* [What is needed]: Leaving the images aside, transcribe all the data below exactly.

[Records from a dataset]
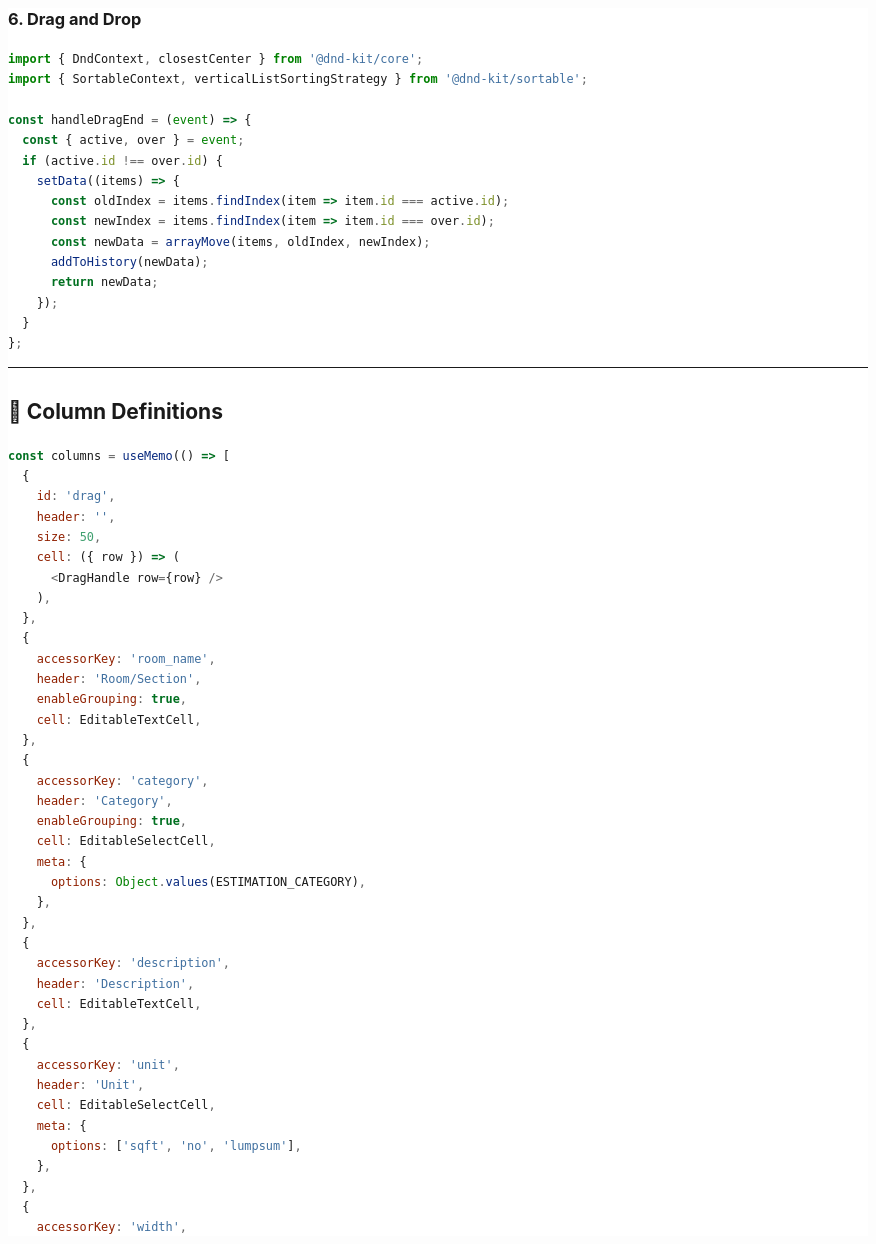 ### 6. Drag and Drop
```javascript
import { DndContext, closestCenter } from '@dnd-kit/core';
import { SortableContext, verticalListSortingStrategy } from '@dnd-kit/sortable';

const handleDragEnd = (event) => {
  const { active, over } = event;
  if (active.id !== over.id) {
    setData((items) => {
      const oldIndex = items.findIndex(item => item.id === active.id);
      const newIndex = items.findIndex(item => item.id === over.id);
      const newData = arrayMove(items, oldIndex, newIndex);
      addToHistory(newData);
      return newData;
    });
  }
};
```

---

## 🎨 Column Definitions

```javascript
const columns = useMemo(() => [
  {
    id: 'drag',
    header: '',
    size: 50,
    cell: ({ row }) => (
      <DragHandle row={row} />
    ),
  },
  {
    accessorKey: 'room_name',
    header: 'Room/Section',
    enableGrouping: true,
    cell: EditableTextCell,
  },
  {
    accessorKey: 'category',
    header: 'Category',
    enableGrouping: true,
    cell: EditableSelectCell,
    meta: {
      options: Object.values(ESTIMATION_CATEGORY),
    },
  },
  {
    accessorKey: 'description',
    header: 'Description',
    cell: EditableTextCell,
  },
  {
    accessorKey: 'unit',
    header: 'Unit',
    cell: EditableSelectCell,
    meta: {
      options: ['sqft', 'no', 'lumpsum'],
    },
  },
  {
    accessorKey: 'width',
```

* [Completed task]:
 ### 6. Drag and Drop
```javascript
import { DndContext, closestCenter } from '@dnd-kit/core';
import { SortableContext, verticalListSortingStrategy } from '@dnd-kit/sortable';

const handleDragEnd = (event) => {
  const { active, over } = event;
  if (active.id !== over.id) {
    setData((items) => {
      const oldIndex = items.findIndex(item => item.id === active.id);
      const newIndex = items.findIndex(item => item.id === over.id);
      const newData = arrayMove(items, oldIndex, newIndex);
      addToHistory(newData);
      return newData;
    });
  }
};
```

---

## 🎨 Column Definitions

```javascript
const columns = useMemo(() => [
  {
    id: 'drag',
    header: '',
    size: 50,
    cell: ({ row }) => (
      <DragHandle row={row} />
    ),
  },
  {
    accessorKey: 'room_name',
    header: 'Room/Section',
    enableGrouping: true,
    cell: EditableTextCell,
  },
  {
    accessorKey: 'category',
    header: 'Category',
    enableGrouping: true,
    cell: EditableSelectCell,
    meta: {
      options: Object.values(ESTIMATION_CATEGORY),
    },
  },
  {
    accessorKey: 'description',
    header: 'Description',
    cell: EditableTextCell,
  },
  {
    accessorKey: 'unit',
    header: 'Unit',
    cell: EditableSelectCell,
    meta: {
      options: ['sqft', 'no', 'lumpsum'],
    },
  },
  {
    accessorKey: 'width',
```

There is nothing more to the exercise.